**TASK DESCRIPTION**
Which lines in the records below contain the word "seata"? Report each of them.

INPUT DATA START

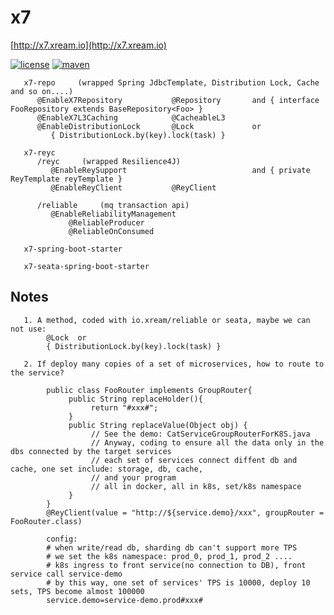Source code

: # x7
   [http://x7.xream.io](http://x7.xream.io)
   
[![license](https://img.shields.io/github/license/x-ream/x7.svg)](https://www.apache.org/licenses/LICENSE-2.0.html)
[![maven](https://img.shields.io/maven-central/v/io.xream.x7/x7-parent.svg)](https://search.maven.org/search?q=io.xream)

       
       x7-repo     (wrapped Spring JdbcTemplate, Distribution Lock, Cache and so on....)
          @EnableX7Repository           @Repository       and { interface FooRepository extends BaseRepository<Foo> }
          @EnableX7L3Caching            @CacheableL3
          @EnableDistributionLock       @Lock             or  
             { DistributionLock.by(key).lock(task) }
          
       x7-reyc
          /reyc     (wrapped Resilience4J)
             @EnableReySupport                            and { private ReyTemplate reyTemplate }
             @EnableReyClient           @ReyClient
           
          /reliable     (mq transaction api)
             @EnableReliabilityManagement     
                 @ReliableProducer
                 @ReliableOnConsumed
        
       x7-spring-boot-starter
       
       x7-seata-spring-boot-starter
       
       
## Notes
       1. A method, coded with io.xream/reliable or seata, maybe we can not use:
            @Lock  or 
            { DistributionLock.by(key).lock(task) }
            
       2. If deploy many copies of a set of microservices, how to route to the service?
            
            public class FooRouter implements GroupRouter{
                 public String replaceHolder(){
                      return "#xxx#";
                 }
                 public String replaceValue(Object obj) {
                      // See the demo: CatServiceGroupRouterForK8S.java
                      // Anyway, coding to ensure all the data only in the dbs connected by the target services
                      // each set of services connect diffent db and cache, one set include: storage, db, cache, 
                      // and your program 
                      // all in docker, all in k8s, set/k8s namespace
                 }
            }
            @ReyClient(value = "http://${service.demo}/xxx", groupRouter = FooRouter.class)
            
            config:
            # when write/read db, sharding db can't support more TPS
            # we set the k8s namespace: prod_0, prod_1, prod_2 ....
            # k8s ingress to front service(no connection to DB), front service call service-demo
            # by this way, one set of services' TPS is 10000, deploy 10 sets, TPS become almost 100000
            service.demo=service-demo.prod#xxx#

INPUT DATA END

**RESULT OF THE EXERCISE**
       x7-seata-spring-boot-starter
       1. A method, coded with io.xream/reliable or seata, maybe we can not use:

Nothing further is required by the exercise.